Namespace Lucene.Net.Analysis.De

Analyzer for German.

Classes

GermanAnalyzer

Lucene.Net.Analysis.Analyzer for German language.

Supports an external list of stopwords (words that will not be indexed at all) and an external list of exclusions (word that will not be stemmed, but indexed). A default set of stopwords is used unless an alternative list is specified, but the exclusion list is empty by default.

You must specify the required Lucene.Net.Util.LuceneVersion compatibility when creating GermanAnalyzer:

NOTE: This class uses the same Lucene.Net.Util.LuceneVersion dependent settings as StandardAnalyzer.

GermanLightStemFilter

A Lucene.Net.Analysis.TokenFilter that applies GermanLightStemmer to stem German words.

To prevent terms from being stemmed use an instance of SetKeywordMarkerFilter or a custom Lucene.Net.Analysis.TokenFilter that sets the Lucene.Net.Analysis.TokenAttributes.KeywordAttribute before this Lucene.Net.Analysis.TokenStream.

GermanLightStemFilterFactory

Factory for GermanLightStemFilter.

<fieldType name="text_delgtstem" class="solr.TextField" positionIncrementGap="100">
  <analyzer>
    <tokenizer class="solr.StandardTokenizerFactory"/>
    <filter class="solr.LowerCaseFilterFactory"/>
    <filter class="solr.GermanLightStemFilterFactory"/>
  </analyzer>
</fieldType>

GermanLightStemmer

Light Stemmer for German.

This stemmer implements the "UniNE" algorithm in: Light Stemming Approaches for the French, Portuguese, German and Hungarian Languages Jacques Savoy

GermanMinimalStemFilter

A Lucene.Net.Analysis.TokenFilter that applies GermanMinimalStemmer to stem German words.

GermanMinimalStemFilterFactory

Factory for GermanMinimalStemFilter.

<fieldType name="text_deminstem" class="solr.TextField" positionIncrementGap="100">
  <analyzer>
    <tokenizer class="solr.StandardTokenizerFactory"/>
    <filter class="solr.LowerCaseFilterFactory"/>
    <filter class="solr.GermanMinimalStemFilterFactory"/>
  </analyzer>
</fieldType>

GermanMinimalStemmer

Minimal Stemmer for German.

This stemmer implements the following algorithm: Morphologie et recherche d'information Jacques Savoy.

GermanNormalizationFilter

Normalizes German characters according to the heuristics of the http://snowball.tartarus.org/algorithms/german2/stemmer.html German2 snowball algorithm. It allows for the fact that ä, ö and ü are sometimes written as ae, oe and ue.

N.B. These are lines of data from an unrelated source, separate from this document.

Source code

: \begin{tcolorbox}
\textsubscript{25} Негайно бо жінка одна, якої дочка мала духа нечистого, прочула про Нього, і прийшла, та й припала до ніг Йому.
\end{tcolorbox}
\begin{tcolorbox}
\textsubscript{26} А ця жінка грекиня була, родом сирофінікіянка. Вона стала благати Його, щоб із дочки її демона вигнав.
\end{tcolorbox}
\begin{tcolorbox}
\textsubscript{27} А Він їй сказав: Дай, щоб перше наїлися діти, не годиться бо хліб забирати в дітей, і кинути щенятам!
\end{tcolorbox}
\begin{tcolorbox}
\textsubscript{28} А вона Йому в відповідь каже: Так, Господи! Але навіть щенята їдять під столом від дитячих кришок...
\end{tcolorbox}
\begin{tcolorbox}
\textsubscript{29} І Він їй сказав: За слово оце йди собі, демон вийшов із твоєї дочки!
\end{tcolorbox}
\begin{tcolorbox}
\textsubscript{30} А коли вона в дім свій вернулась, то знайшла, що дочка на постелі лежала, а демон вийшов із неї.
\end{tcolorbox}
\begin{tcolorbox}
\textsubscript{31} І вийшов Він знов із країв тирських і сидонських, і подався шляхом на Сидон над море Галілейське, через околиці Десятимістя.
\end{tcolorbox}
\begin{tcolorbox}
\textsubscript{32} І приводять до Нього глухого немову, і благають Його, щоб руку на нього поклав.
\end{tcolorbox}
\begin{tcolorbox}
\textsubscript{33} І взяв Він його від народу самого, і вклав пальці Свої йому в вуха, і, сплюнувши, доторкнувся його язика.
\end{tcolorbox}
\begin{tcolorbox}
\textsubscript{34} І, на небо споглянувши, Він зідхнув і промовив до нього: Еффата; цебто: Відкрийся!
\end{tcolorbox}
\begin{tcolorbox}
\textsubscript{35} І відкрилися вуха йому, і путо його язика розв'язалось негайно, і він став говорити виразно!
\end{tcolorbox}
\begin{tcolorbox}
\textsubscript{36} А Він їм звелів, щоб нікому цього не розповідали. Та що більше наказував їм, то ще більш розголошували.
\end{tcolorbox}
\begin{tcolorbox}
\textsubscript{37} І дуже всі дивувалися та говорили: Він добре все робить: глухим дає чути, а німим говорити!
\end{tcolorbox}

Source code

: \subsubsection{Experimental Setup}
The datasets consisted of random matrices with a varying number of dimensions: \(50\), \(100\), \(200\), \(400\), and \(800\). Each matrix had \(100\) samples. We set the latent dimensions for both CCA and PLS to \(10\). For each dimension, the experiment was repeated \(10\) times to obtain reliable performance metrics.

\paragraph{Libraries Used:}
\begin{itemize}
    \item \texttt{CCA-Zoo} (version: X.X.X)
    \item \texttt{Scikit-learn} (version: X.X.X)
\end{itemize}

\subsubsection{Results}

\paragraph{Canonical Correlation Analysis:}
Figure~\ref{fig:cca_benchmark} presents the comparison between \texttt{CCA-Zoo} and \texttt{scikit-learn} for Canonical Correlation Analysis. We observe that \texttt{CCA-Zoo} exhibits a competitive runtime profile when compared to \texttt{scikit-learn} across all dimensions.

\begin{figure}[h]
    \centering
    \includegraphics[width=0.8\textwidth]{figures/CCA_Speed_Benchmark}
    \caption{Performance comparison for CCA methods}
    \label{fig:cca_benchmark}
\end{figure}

This is useful if you want this normalization without using the German2 stemmer, or perhaps no stemming at all.

GermanNormalizationFilterFactory

Factory for GermanNormalizationFilter.

<fieldType name="text_denorm" class="solr.TextField" positionIncrementGap="100">
  <analyzer>
    <tokenizer class="solr.StandardTokenizerFactory"/>
    <filter class="solr.LowerCaseFilterFactory"/>
    <filter class="solr.GermanNormalizationFilterFactory"/>
  </analyzer>
</fieldType>

GermanStemFilter

A Lucene.Net.Analysis.TokenFilter that stems German words.

It supports a table of words that should not be stemmed at all. The stemmer used can be changed at runtime after the filter object is created (as long as it is a GermanStemmer).

GermanStemFilterFactory

Factory for GermanStemFilter.

<fieldType name="text_destem" class="solr.TextField" positionIncrementGap="100">
  <analyzer>
    <tokenizer class="solr.StandardTokenizerFactory"/>
    <filter class="solr.LowerCaseFilterFactory"/>
    <filter class="solr.GermanStemFilterFactory"/>
  </analyzer>
</fieldType>

GermanStemmer

A stemmer for German words.

The algorithm is based on the report "A Fast and Simple Stemming Algorithm for German Words" by Jörg Caumanns (joerg.caumanns at isst.fhg.de).